The index date was defined as the date of the first prescription of TNFI in the TNFI-treated RA group and the first detection date of RA diagnosis in the untreated RA group during period of inclusion between July 1, 2009 and December 31, 2010. There were no cases previously treated with TNFI or diagnosed with NTM and MTB between July 1, 2009, and the index date in either the TNFI-treated RA group or untreated RA group. The follow-up period was from the index date to the date of detection of new mycobacterial infection or December 31, 2016, whichever was sooner.

Baseline patient demographic data obtained from the NHIS claims database were: age at index date, gender, and diagnosis of comorbidities using ICD-10 codes during the washout period.

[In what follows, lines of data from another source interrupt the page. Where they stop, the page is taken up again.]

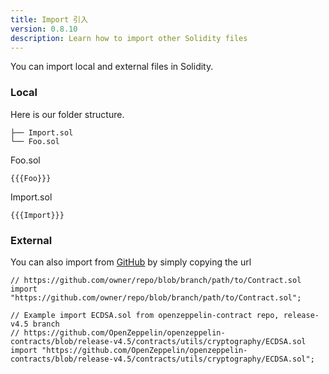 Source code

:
 ```yaml
---
title: Import 引入
version: 0.8.10
description: Learn how to import other Solidity files
---
```


You can import local and external files in Solidity.

### Local

Here is our folder structure.

```
├── Import.sol
└── Foo.sol
```

Foo.sol

```solidity
{{{Foo}}}
```

Import.sol

```solidity
{{{Import}}}
```

### External

You can also import from [GitHub](https://github.com) by simply copying the url

```solidity
// https://github.com/owner/repo/blob/branch/path/to/Contract.sol
import "https://github.com/owner/repo/blob/branch/path/to/Contract.sol";

// Example import ECDSA.sol from openzeppelin-contract repo, release-v4.5 branch
// https://github.com/OpenZeppelin/openzeppelin-contracts/blob/release-v4.5/contracts/utils/cryptography/ECDSA.sol
import "https://github.com/OpenZeppelin/openzeppelin-contracts/blob/release-v4.5/contracts/utils/cryptography/ECDSA.sol";

```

We calculated the Charlson comorbidity index (CCI), which encompasses 22 comorbid conditions, including cardiovascular disease, malignancy48. The scores for connective tissue disease were omitted from the CCI score in this study.

The study protocol was approved by the institutional review board (IRB) of Hanyang University Hospital, Seoul, South Korea (IRB No. 2018-12-015) according to the ethical guidelines of the Declaration of Helsinki. The requirement for informed consent from the participants was waived because the NHIS database was constructed after anonymization. All data used in this study were approved and provided in a blinded form by the NHIS (NHIS-2019-1-201).

Statistical analysis

Data analysis compared distributions of demographic variables and the CCI score between the TNFI-treated and untreated RA groups. Descriptive statistics included means ± standard deviations for continuous variables and frequencies and percentages for categorical variables. Results were compared using t-test or Mann–Whitney U-test and the χ2 test or Fisher’s exact test, as appropriate. Incidence rates of NTM and MTB were calculated for both groups (per 100,000 PY), and incidence rates of NTM were stratified by demographic variables and CCI scores.

Controls for each TNFI-treated RA patient (1:4 pairs) were identified through propensity score matching based on gender, age, and CCI scores. Propensity score matching was performed by Greedy matching with using a caliper of 0.2 standard deviations of the logit of the propensity score. To assess the effect of TNFI on incidence of mycobacterial infection, the follow-up PY was calculated for each patient. We used the Poisson regression model to test the different incidence density of outcome (NTM or MTB) between TNFI-treated and untreated RA groups and presented the result as the incidence rate ratio (IRR) and 95% confidence interval (95% CI) between groups. We also used multivariable Cox proportional hazards regression analysis to measure the adjusted hazard ratio (aHR) of NTM and MTB with 95% CI for TNFI-treated RA compared to untreated RA, while controlling for age, gender, and CCI score. The Kaplan–Meier method was used to plot the cumulative proportions of NTM cases during the follow-up period, and the log-rank test was used to assess the differences between both groups. All analyses were conducted using SAS version 9.4 (SAS Institute, Cary, NC, USA). All tests were two-sided and p-values < 0.05 were considered statistically significant.